| Stored records |
------------------------

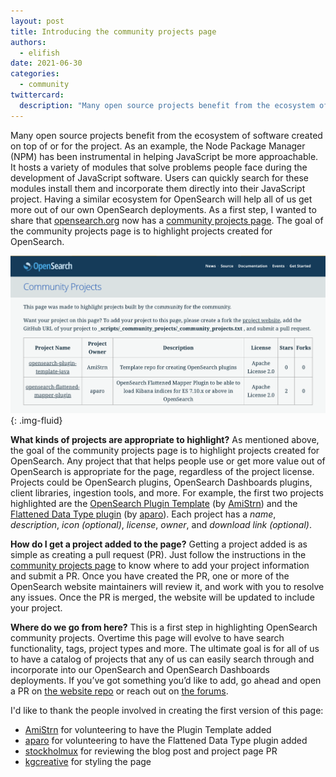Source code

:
 ```yaml
---
layout: post
title: Introducing the community projects page
authors: 
  - elifish
date: 2021-06-30
categories:
  - community
twittercard:
  description: "Many open source projects benefit from the ecosystem of software created on top of or for the project. As a first steps towards having a robust ecosystem, opensearch.org now has added a community projects page to highlight projects created for the OpenSearch community by the OpenSearch community... "
---
```


Many open source projects benefit from the ecosystem of software created on top of or for the project. As an example, the Node Package Manager (NPM) has been instrumental in helping JavaScript be more approachable. It hosts a variety of modules that solve problems people face during the development of JavaScript software. Users can quickly search for these modules install them and incorporate them directly into their JavaScript project. Having a similar ecosystem for OpenSearch will help all of us get more out of our own OpenSearch deployments. As a first step, I wanted to share that [opensearch.org](/) now has a [community projects page](/community_projects/). The goal of the community projects page is to highlight projects created for OpenSearch.

![OpenSearch Community Projects Page](/assets/media/blog-images/2021-06-30-introducing-community-projects/screenshot.png){: .img-fluid}

**What kinds of projects are appropriate to highlight?**
As mentioned above, the goal of the community projects page is to highlight projects created for OpenSearch. Any project that that helps people use or get more value out of OpenSearch is appropriate for the page, regardless of the project license. Projects could be OpenSearch plugins, OpenSearch Dashboards plugins, client libraries, ingestion tools, and more. For example, the first two projects highlighted are the [OpenSearch Plugin Template](https://github.com/AmiStrn/opensearch-plugin-template-java) (by [AmiStrn](https://github.com/AmiStrn)) and the [Flattened Data Type plugin](https://github.com/aparo/opensearch-flattened-mapper-plugin) (by [aparo](https://github.com/aparo)). Each project has a *name*, *description*, *icon (optional)*, *license*, *owner*, and *download link (optional)*. 

**How do I get a project added to the page?**
Getting a project added is as simple as creating a pull request (PR). Just follow the instructions in the [community projects page](/community_projects/) to know where to add your project information and submit a PR. Once you have created the PR, one or more of the OpenSearch website maintainers will review it, and work with you to resolve any issues. Once the PR is merged, the website will be updated to include your project. 

**Where do we go from here?**
This is a first step in highlighting OpenSearch community projects. Overtime this page will evolve to have search functionality, tags, project types and more. The ultimate goal is for all of us to have a catalog of projects that any of us can easily search through and incorporate into our OpenSearch and OpenSearch Dashboards deployments. If you’ve got something you’d like to add, go ahead and open a PR on [the website repo](https://github.com/opensearch-project/project-website) or reach out on [the forums](https://discuss.opendistrocommunity.dev/).

I'd like to thank the people involved in creating the first version of this page:
* [AmiStrn](https://github.com/AmiStrn) for volunteering to have the Plugin Template added
* [aparo](https://github.com/aparo) for volunteering to have the Flattened Data Type plugin added
* [stockholmux](https://github.com/stockholmux) for reviewing the blog post and project page PR
* [kgcreative](https://github.com/kgcreative) for styling the page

------------------------

| About this exercise |
How many lines of the records contain the word "appropriate"? Reply with the number and nothing else.

| Answer to this exercise |
2